De Seta approda lì nella stagione invernale, subito dopo l’alba, con la sua macchina da presa a bordo di una normale barca che ogni giorno naviga verso quel luogo austero e minaccioso, traghettando abitanti, lavoratori e visitatori.
De Seta compie un atto rivoluzionario, che verte verso la poesia, voltando le spalle alla narrazione documentaristica classica; lo fa eliminando la voce narrante.

All’inizio della pellicola troviamo l’unica descrizione esplicita del racconto sotto forma di brevissima didascalia: De Seta scrive che il fuoco in questi luoghi “cova ancora nelle viscere della terra e minaccia la vita dell’uomo”, aggiungendo che “gli abitanti poco a poco le abbandonano e migrano verso altri continenti”. Non è necessario dire altro allo spettatore.
Benché nel corto non si veda in maniera didascalica una migrazione di abitanti dell’isola stanchi di vivere in uno dei luoghi più rurali ed inospitali dell’Italia del boom economico, ciò che mostra De Seta è più che sufficiente per comprendere la quotidianità delle persone che risiedono sull’isola di Vulcano.
Si tratta di un racconto breve, che parte al mattino e si conclude il mattino seguente.
L’evento di svolta? Una violenta eruzione notturna del vulcano.
De Seta, con un formato 35mm standard, racconta in una decina di minuti una storia completa, scevra dalla finzione della fiction, ma ricolma di tensione e verità.
Emblematica la scena iniziale, girata con cinepresa a spalla su di una traballante imbarcazione.
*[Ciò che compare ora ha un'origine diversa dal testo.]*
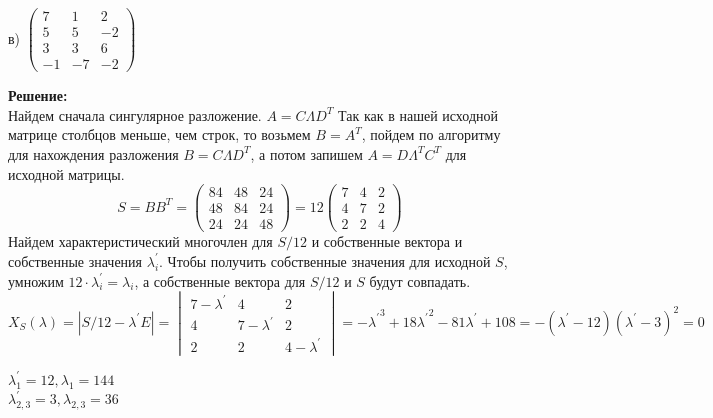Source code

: \documentclass[a4paper,12pt]{article}
\begin{document}
\begin{enumerate}
в) 
$
\begin{pmatrix}
7 & 1 & 2\\
5 & 5 & -2\\
3 & 3 & 6\\
-1 & -7 & -2
\end{pmatrix}
$

\vspace{5pt}
\textbf{Решение:}\\
Найдем сначала сингулярное разложение.
$A = C \Lambda D^T$
Так как в нашей исходной матрице столбцов меньше, чем строк, то возьмем $B=A^T$, пойдем по алгоритму для нахождения разложения $B=C\Lambda D^T$, а потом запишем $A=D {\Lambda}^T C^T$ для исходной матрицы.
$$S = B B^T = \begin{pmatrix}
84&48&24\\
48&84&24\\
24&24&48
\end{pmatrix}=12\begin{pmatrix}
7&4&2\\
4&7&2\\
2&2&4
\end{pmatrix}$$
Найдем характеристический многочлен для $S/12$ и собственные вектора и собственные значения $\lambda_i^{'}$. Чтобы получить собственные значения для исходной $S$, умножим $12 \cdot  \lambda_i^{'}=\lambda_i$, а собственные вектора для $S/12$ и $S$ будут совпадать.
$X_S(\lambda) = |S/12-\lambda^{'} E|= \begin{vmatrix} 
7-\lambda^{'}&4&2\\
4&7-\lambda^{'}&2\\
2&2&4-\lambda^{'}
\end{vmatrix}=-{\lambda^{'}}^3+18{\lambda^{'}}^2-81{\lambda^{'}}+108=-({\lambda^{'}}-12)({\lambda^{'}}-3)^2=0$

$\lambda_1^{'}=12, \lambda_1=144$\\
$\lambda_{2,3}^{'}=3, \lambda_{2,3}=36$\\


\end{enumerate}
\end{document}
Qui il reportage nudo e crudo è mescolato con riprese cinematografiche poco popolari nei documentari maggiormente “classici” per l’epoca.
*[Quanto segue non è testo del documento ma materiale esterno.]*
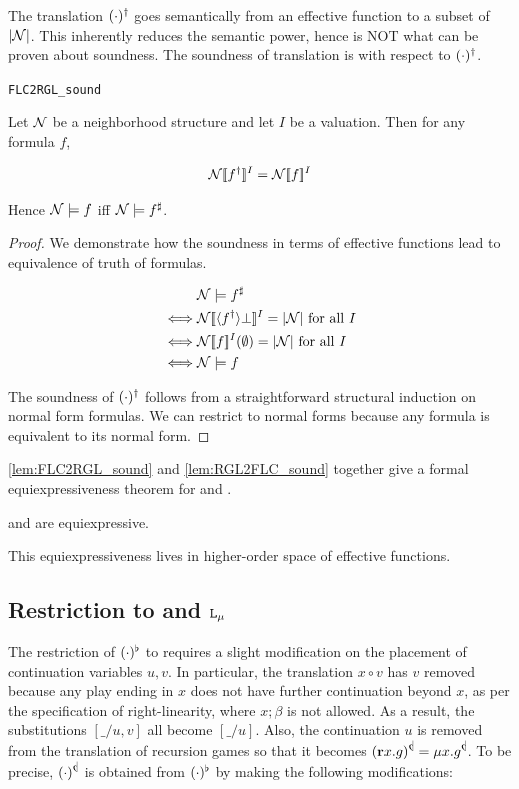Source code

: The translation $\FRgm{(\cdot)}$ goes semantically from an effective function to a subset of $|\N|$. This inherently reduces the semantic power, hence is NOT what can be proven about soundness. The soundness of translation is with respect to $\FRgm{(\cdot)}$.

\begin{blemma}
\label{lem:FLC2RGL_sound}
\texttt{FLC2RGL\_sound}

Let $\N$ be a neighborhood structure and let $I$ be a valuation. Then
for any \FLC{} formula $f$,

\begin{equation*}
    \N\ddl \FRgm{f}\ddr^I = \N \ddl f\ddr^I
\end{equation*}

Hence $\N\models f $ iff $\N\models \FRfml{f}$.
\end{blemma}
\begin{proof}
    We demonstrate how the soundness in terms of effective functions lead to equivalence of truth of formulas. 

    \begin{align*}
         & \N \models \FRfml{f} \\
    \iff & \N \ddl \langle\FRgm{f}\rangle \bot\ddr^I = |\N| \text{ for all } I\\
    \iff & \N \ddl f\ddr^I(\emptyset) = |\N| \text{ for all } I \\
    \iff & \N \models f
    \end{align*}

    The soundness of $\FRgm{(\cdot)}$ follows from a straightforward structural induction on \FLC{} normal form formulas. We can restrict to normal forms because any \FLC{} formula is equivalent to its normal form.
\end{proof}

\autoref{lem:FLC2RGL_sound} and \autoref{lem:RGL2FLC_sound} together give a formal equiexpressiveness theorem for \RGL{} and \FLC{}. 

\begin{theorem}
    \RGL{} and \FLC{} are equiexpressive.
\end{theorem}

This equiexpressiveness lives in higher-order space of effective functions.

\subsection{Restriction to \rlGL{} and \texorpdfstring{$\Lmu{}$}{}}
\label{subsec:trans_rlGL_Lmu}
The restriction of $\RF{(\cdot)}$ to \rlGL{} requires a slight modification on the placement of continuation variables $u,v$. In particular, the translation $x\circ v$ has $v$ removed because any play ending in $x$ does not have further continuation beyond $x$, as per the specification of right-linearity, where $x ; \beta$ is not allowed. As a result, the substitutions $[\_/ u,v]$ all become $[\_/ u]$. Also, the continuation $u$ is removed from the translation of recursion games so that it becomes $\rlL{(\Rec x. g)}=\mu x.\rlL{g}$. To be precise, $\rlL{(\cdot)}$ is obtained from $\RF{(\cdot)}$ by making the following modifications:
Il racconto che inizia a costruire De Seta ci fa entrare immediatamente con lui sulla barca, ondeggiando insieme al cineocchio, tra i siciliani che stanno partendo e andando verso il largo; la luce dell’alba è incerta e la palette fredda dei colori ci fa percepire l’inverno sulla pelle.
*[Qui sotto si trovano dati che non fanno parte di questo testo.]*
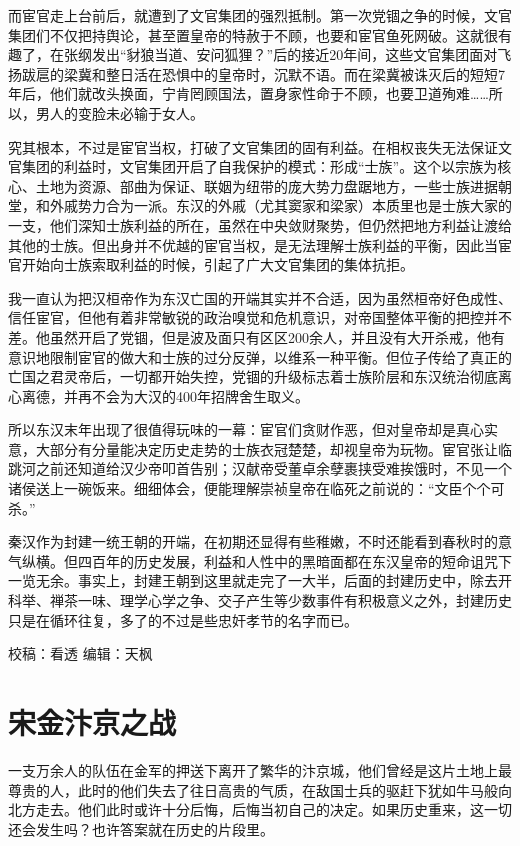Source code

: \documentclass[
]{book}
\begin{document}
而宦官走上台前后，就遭到了文官集团的强烈抵制。第一次党锢之争的时候，文官集团们不仅把持舆论，甚至置皇帝的特赦于不顾，也要和宦官鱼死网破。这就很有趣了，在张纲发出``豺狼当道、安问狐狸？''后的接近20年间，这些文官集团面对飞扬跋扈的梁冀和整日活在恐惧中的皇帝时，沉默不语。而在梁冀被诛灭后的短短7年后，他们就改头换面，宁肯罔顾国法，置身家性命于不顾，也要卫道殉难\ldots\ldots 所以，男人的变脸未必输于女人。

究其根本，不过是宦官当权，打破了文官集团的固有利益。在相权丧失无法保证文官集团的利益时，文官集团开启了自我保护的模式：形成``士族''。这个以宗族为核心、土地为资源、部曲为保证、联姻为纽带的庞大势力盘踞地方，一些士族进据朝堂，和外戚势力合为一派。东汉的外戚（尤其窦家和梁家）本质里也是士族大家的一支，他们深知士族利益的所在，虽然在中央敛财聚势，但仍然把地方利益让渡给其他的士族。但出身并不优越的宦官当权，是无法理解士族利益的平衡，因此当宦官开始向士族索取利益的时候，引起了广大文官集团的集体抗拒。

我一直认为把汉桓帝作为东汉亡国的开端其实并不合适，因为虽然桓帝好色成性、信任宦官，但他有着非常敏锐的政治嗅觉和危机意识，对帝国整体平衡的把控并不差。他虽然开启了党锢，但是波及面只有区区200余人，并且没有大开杀戒，他有意识地限制宦官的做大和士族的过分反弹，以维系一种平衡。但位子传给了真正的亡国之君灵帝后，一切都开始失控，党锢的升级标志着士族阶层和东汉统治彻底离心离德，并再不会为大汉的400年招牌舍生取义。

所以东汉末年出现了很值得玩味的一幕：宦官们贪财作恶，但对皇帝却是真心实意，大部分有分量能决定历史走势的士族衣冠楚楚，却视皇帝为玩物。宦官张让临跳河之前还知道给汉少帝叩首告别；汉献帝受董卓余孽裹挟受难挨饿时，不见一个诸侯送上一碗饭来。细细体会，便能理解崇祯皇帝在临死之前说的：``文臣个个可杀。''

秦汉作为封建一统王朝的开端，在初期还显得有些稚嫩，不时还能看到春秋时的意气纵横。但四百年的历史发展，利益和人性中的黑暗面都在东汉皇帝的短命诅咒下一览无余。事实上，封建王朝到这里就走完了一大半，后面的封建历史中，除去开科举、禅茶一味、理学心学之争、交子产生等少数事件有积极意义之外，封建历史只是在循环往复，多了的不过是些忠奸孝节的名字而已。

校稿：看透
编辑：天枫

\hypertarget{ux5b8bux91d1ux6c74ux4eacux4e4bux6218}{%
\section{宋金汴京之战}\label{ux5b8bux91d1ux6c74ux4eacux4e4bux6218}}

一支万余人的队伍在金军的押送下离开了繁华的汴京城，他们曾经是这片土地上最尊贵的人，此时的他们失去了往日高贵的气质，在敌国士兵的驱赶下犹如牛马般向北方走去。他们此时或许十分后悔，后悔当初自己的决定。如果历史重来，这一切还会发生吗？也许答案就在历史的片段里。
\end{document}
De Seta fa scelte interessanti anche nel montaggio: inizialmente segue in maniera quasi placida gli eventi, abbracciando uno stile calmo. La giornata sull’isola però continua e tutti verso sera cercano di correre in casa il prima possibile, perché il vulcano si prepara ad una usuale eruzione, questa volta particolarmente violenta e in concomitanza con una furiosa tempesta.
Qui il ritmo diventa molto più concitato, concettualmente legato al primordiale contrasto tra fuoco e acqua, attraverso un impeccabile montaggio alternato tra il vulcano che erutta con la lava che cola tra le pendici nere delle montagne, le grandi onde che si riversano sulle rive e sugli scogli acuminati, mescolandosi con una fitta pioggia, e gli uomini che rincasano prendendo in braccio i propri bambini e guardando negli occhi le loro famiglie.
I dialoghi e le parole umane non esistono in Isole di fuoco, sarebbero inutili per De Seta. Il rumore del fuoco e del mare bastano e avanzano per udire dalla voce dei veri protagonisti del corto ciò che quest’ultimo vuole trasmetterci.
Un’eccezione però c’è: il canto popolare di un coro femminile, che nel cuore della notte si innalza coprendo il forte brontolio dell’eruzione. De Seta era amante del folklore, in particolare di quello siciliano, e per questo inserisce un chiaro simbolo delle radici ferree di quei temerari che decidono di non emigrare verso altri continenti, gli isolani che non rinunciano alla loro Terra di Fuoco.

Il regista, con una tecnica innovativa, riesce a far immergere lo spettatore in una situazione più unica che rara, mostrando il contrasto tra il boom economico italiano degli anni Cinquanta e uno dei luoghi “esclusi” e non considerati all’epoca, dove la ruralità della vita abbracciava ancora completamente gli abitanti, facendoli fuggire o convincendoli ancora di più a rimanere stabili nella propria terra.
Non troviamo un narratore che ci spiega, come all’epoca dei cinegiornali fascisti, ciò che accade, con annesse informazioni d’ogni sorta e relative cause e conseguenze, ma solo una breve didascalia seguita da una narrazione muta e tripartita (nel senso più classico del termine; quindi dotata di inizio, svolgimento e conclusione).
Tutto questo fu sufficiente per trasformare un frammento di un’Italia dimenticata in un commovente ritratto di vita, un documentario breve in una poesia ermetica.